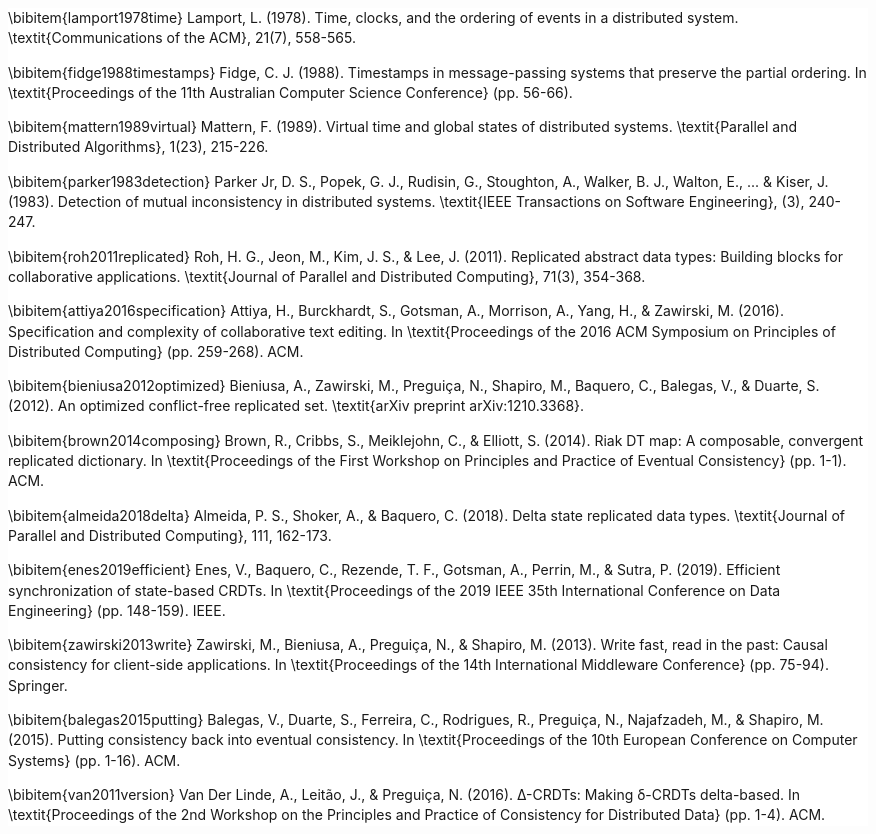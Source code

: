 \bibitem{lamport1978time}
Lamport, L. (1978). Time, clocks, and the ordering of events in a distributed system. \textit{Communications of the ACM}, 21(7), 558-565.

\bibitem{fidge1988timestamps}
Fidge, C. J. (1988). Timestamps in message-passing systems that preserve the partial ordering. In \textit{Proceedings of the 11th Australian Computer Science Conference} (pp. 56-66).

\bibitem{mattern1989virtual}
Mattern, F. (1989). Virtual time and global states of distributed systems. \textit{Parallel and Distributed Algorithms}, 1(23), 215-226.

\bibitem{parker1983detection}
Parker Jr, D. S., Popek, G. J., Rudisin, G., Stoughton, A., Walker, B. J., Walton, E., ... \& Kiser, J. (1983). Detection of mutual inconsistency in distributed systems. \textit{IEEE Transactions on Software Engineering}, (3), 240-247.

\bibitem{roh2011replicated}
Roh, H. G., Jeon, M., Kim, J. S., \& Lee, J. (2011). Replicated abstract data types: Building blocks for collaborative applications. \textit{Journal of Parallel and Distributed Computing}, 71(3), 354-368.

\bibitem{attiya2016specification}
Attiya, H., Burckhardt, S., Gotsman, A., Morrison, A., Yang, H., \& Zawirski, M. (2016). Specification and complexity of collaborative text editing. In \textit{Proceedings of the 2016 ACM Symposium on Principles of Distributed Computing} (pp. 259-268). ACM.

\bibitem{bieniusa2012optimized}
Bieniusa, A., Zawirski, M., Preguiça, N., Shapiro, M., Baquero, C., Balegas, V., \& Duarte, S. (2012). An optimized conflict-free replicated set. \textit{arXiv preprint arXiv:1210.3368}.

\bibitem{brown2014composing}
Brown, R., Cribbs, S., Meiklejohn, C., \& Elliott, S. (2014). Riak DT map: A composable, convergent replicated dictionary. In \textit{Proceedings of the First Workshop on Principles and Practice of Eventual Consistency} (pp. 1-1). ACM.

\bibitem{almeida2018delta}
Almeida, P. S., Shoker, A., \& Baquero, C. (2018). Delta state replicated data types. \textit{Journal of Parallel and Distributed Computing}, 111, 162-173.

\bibitem{enes2019efficient}
Enes, V., Baquero, C., Rezende, T. F., Gotsman, A., Perrin, M., \& Sutra, P. (2019). Efficient synchronization of state-based CRDTs. In \textit{Proceedings of the 2019 IEEE 35th International Conference on Data Engineering} (pp. 148-159). IEEE.

\bibitem{zawirski2013write}
Zawirski, M., Bieniusa, A., Preguiça, N., \& Shapiro, M. (2013). Write fast, read in the past: Causal consistency for client-side applications. In \textit{Proceedings of the 14th International Middleware Conference} (pp. 75-94). Springer.

\bibitem{balegas2015putting}
Balegas, V., Duarte, S., Ferreira, C., Rodrigues, R., Preguiça, N., Najafzadeh, M., \& Shapiro, M. (2015). Putting consistency back into eventual consistency. In \textit{Proceedings of the 10th European Conference on Computer Systems} (pp. 1-16). ACM.

\bibitem{van2011version}
Van Der Linde, A., Leitão, J., \& Preguiça, N. (2016). Δ-CRDTs: Making δ-CRDTs delta-based. In \textit{Proceedings of the 2nd Workshop on the Principles and Practice of Consistency for Distributed Data} (pp. 1-4). ACM.
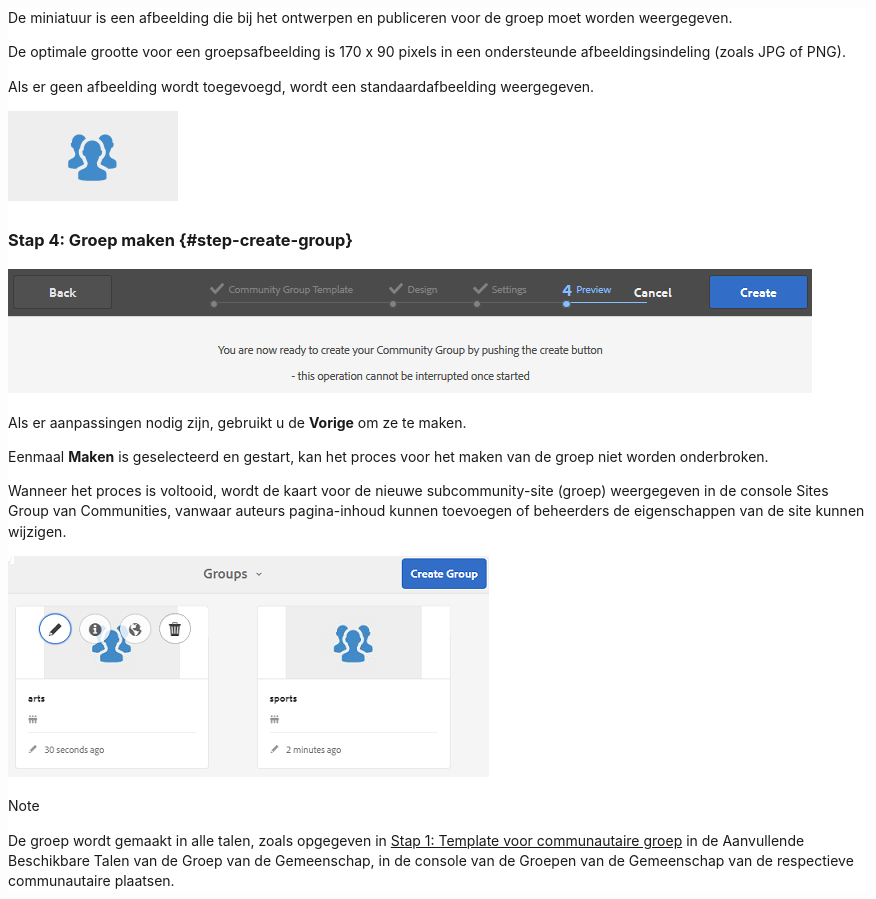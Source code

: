 
De miniatuur is een afbeelding die bij het ontwerpen en publiceren voor de groep moet worden weergegeven.

De optimale grootte voor een groepsafbeelding is 170 x 90 pixels in een ondersteunde afbeeldingsindeling (zoals JPG of PNG).

Als er geen afbeelding wordt toegevoegd, wordt een standaardafbeelding weergegeven.

![chlimage_1-139](assets/chlimage_1-139.png)

### Stap 4: Groep maken {#step-create-group}

![chlimage_1-140](assets/chlimage_1-140.png)

Als er aanpassingen nodig zijn, gebruikt u de **Vorige** om ze te maken.

Eenmaal **Maken** is geselecteerd en gestart, kan het proces voor het maken van de groep niet worden onderbroken.

Wanneer het proces is voltooid, wordt de kaart voor de nieuwe subcommunity-site (groep) weergegeven in de console Sites Group van Communities, vanwaar auteurs pagina-inhoud kunnen toevoegen of beheerders de eigenschappen van de site kunnen wijzigen.

![createcommunitygroup-1](assets/createcommunitygroup-1.png)

>[!NOTE]
>
>De groep wordt gemaakt in alle talen, zoals opgegeven in [Stap 1: Template voor communautaire groep](groups.md#step1communitygrouptemplate) in de Aanvullende Beschikbare Talen van de Groep van de Gemeenschap, in de console van de Groepen van de Gemeenschap van de respectieve communautaire plaatsen.

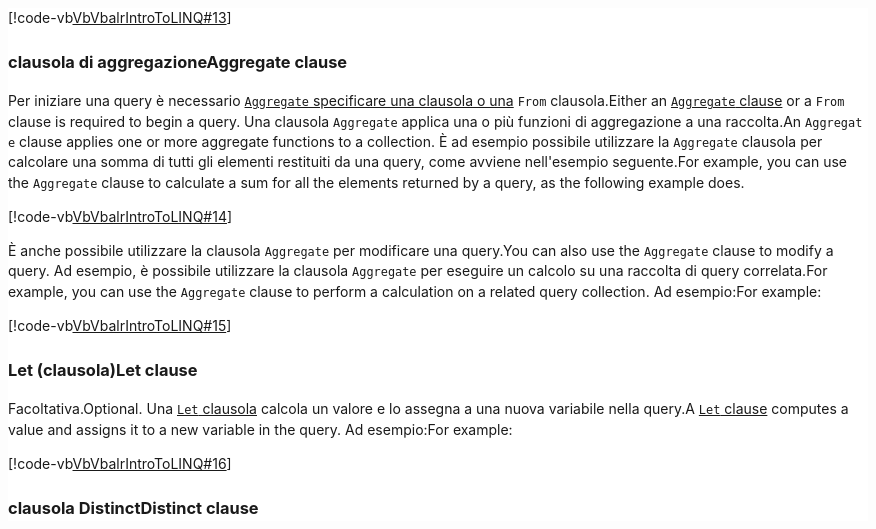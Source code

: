  [!code-vb[VbVbalrIntroToLINQ#13](~/samples/snippets/visualbasic/VS_Snippets_VBCSharp/VbVbalrIntroToLINQ/VB/Class1.vb#13)]

### <a name="aggregate-clause"></a><span data-ttu-id="e7007-216">clausola di aggregazione</span><span class="sxs-lookup"><span data-stu-id="e7007-216">Aggregate clause</span></span>

<span data-ttu-id="e7007-217">Per iniziare una query è necessario [ `Aggregate` specificare una clausola o una](../../../../visual-basic/language-reference/queries/aggregate-clause.md) `From` clausola.</span><span class="sxs-lookup"><span data-stu-id="e7007-217">Either an [`Aggregate` clause](../../../../visual-basic/language-reference/queries/aggregate-clause.md) or a `From` clause is required to begin a query.</span></span> <span data-ttu-id="e7007-218">Una clausola `Aggregate` applica una o più funzioni di aggregazione a una raccolta.</span><span class="sxs-lookup"><span data-stu-id="e7007-218">An `Aggregate` clause applies one or more aggregate functions to a collection.</span></span> <span data-ttu-id="e7007-219">È ad esempio possibile utilizzare la `Aggregate` clausola per calcolare una somma di tutti gli elementi restituiti da una query, come avviene nell'esempio seguente.</span><span class="sxs-lookup"><span data-stu-id="e7007-219">For example, you can use the `Aggregate` clause to calculate a sum for all the elements returned by a query, as the following example does.</span></span>

 [!code-vb[VbVbalrIntroToLINQ#14](~/samples/snippets/visualbasic/VS_Snippets_VBCSharp/VbVbalrIntroToLINQ/VB/Class1.vb#14)]

<span data-ttu-id="e7007-220">È anche possibile utilizzare la clausola `Aggregate` per modificare una query.</span><span class="sxs-lookup"><span data-stu-id="e7007-220">You can also use the `Aggregate` clause to modify a query.</span></span> <span data-ttu-id="e7007-221">Ad esempio, è possibile utilizzare la clausola `Aggregate` per eseguire un calcolo su una raccolta di query correlata.</span><span class="sxs-lookup"><span data-stu-id="e7007-221">For example, you can use the `Aggregate` clause to perform a calculation on a related query collection.</span></span> <span data-ttu-id="e7007-222">Ad esempio:</span><span class="sxs-lookup"><span data-stu-id="e7007-222">For example:</span></span>

 [!code-vb[VbVbalrIntroToLINQ#15](~/samples/snippets/visualbasic/VS_Snippets_VBCSharp/VbVbalrIntroToLINQ/VB/Class1.vb#15)]

### <a name="let-clause"></a><span data-ttu-id="e7007-223">Let (clausola)</span><span class="sxs-lookup"><span data-stu-id="e7007-223">Let clause</span></span>

<span data-ttu-id="e7007-224">Facoltativa.</span><span class="sxs-lookup"><span data-stu-id="e7007-224">Optional.</span></span> <span data-ttu-id="e7007-225">Una [ `Let` clausola](../../../../visual-basic/language-reference/queries/let-clause.md) calcola un valore e lo assegna a una nuova variabile nella query.</span><span class="sxs-lookup"><span data-stu-id="e7007-225">A [`Let` clause](../../../../visual-basic/language-reference/queries/let-clause.md) computes a value and assigns it to a new variable in the query.</span></span> <span data-ttu-id="e7007-226">Ad esempio:</span><span class="sxs-lookup"><span data-stu-id="e7007-226">For example:</span></span>

 [!code-vb[VbVbalrIntroToLINQ#16](~/samples/snippets/visualbasic/VS_Snippets_VBCSharp/VbVbalrIntroToLINQ/VB/Class1.vb#16)]

### <a name="distinct-clause"></a><span data-ttu-id="e7007-227">clausola Distinct</span><span class="sxs-lookup"><span data-stu-id="e7007-227">Distinct clause</span></span>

----------

Copy out each line of the records above that includes "applications".

**The answer:**
Roh, H. G., Jeon, M., Kim, J. S., \& Lee, J. (2011). Replicated abstract data types: Building blocks for collaborative applications. \textit{Journal of Parallel and Distributed Computing}, 71(3), 354-368.
Zawirski, M., Bieniusa, A., Preguiça, N., \& Shapiro, M. (2013). Write fast, read in the past: Causal consistency for client-side applications. In \textit{Proceedings of the 14th International Middleware Conference} (pp. 75-94). Springer.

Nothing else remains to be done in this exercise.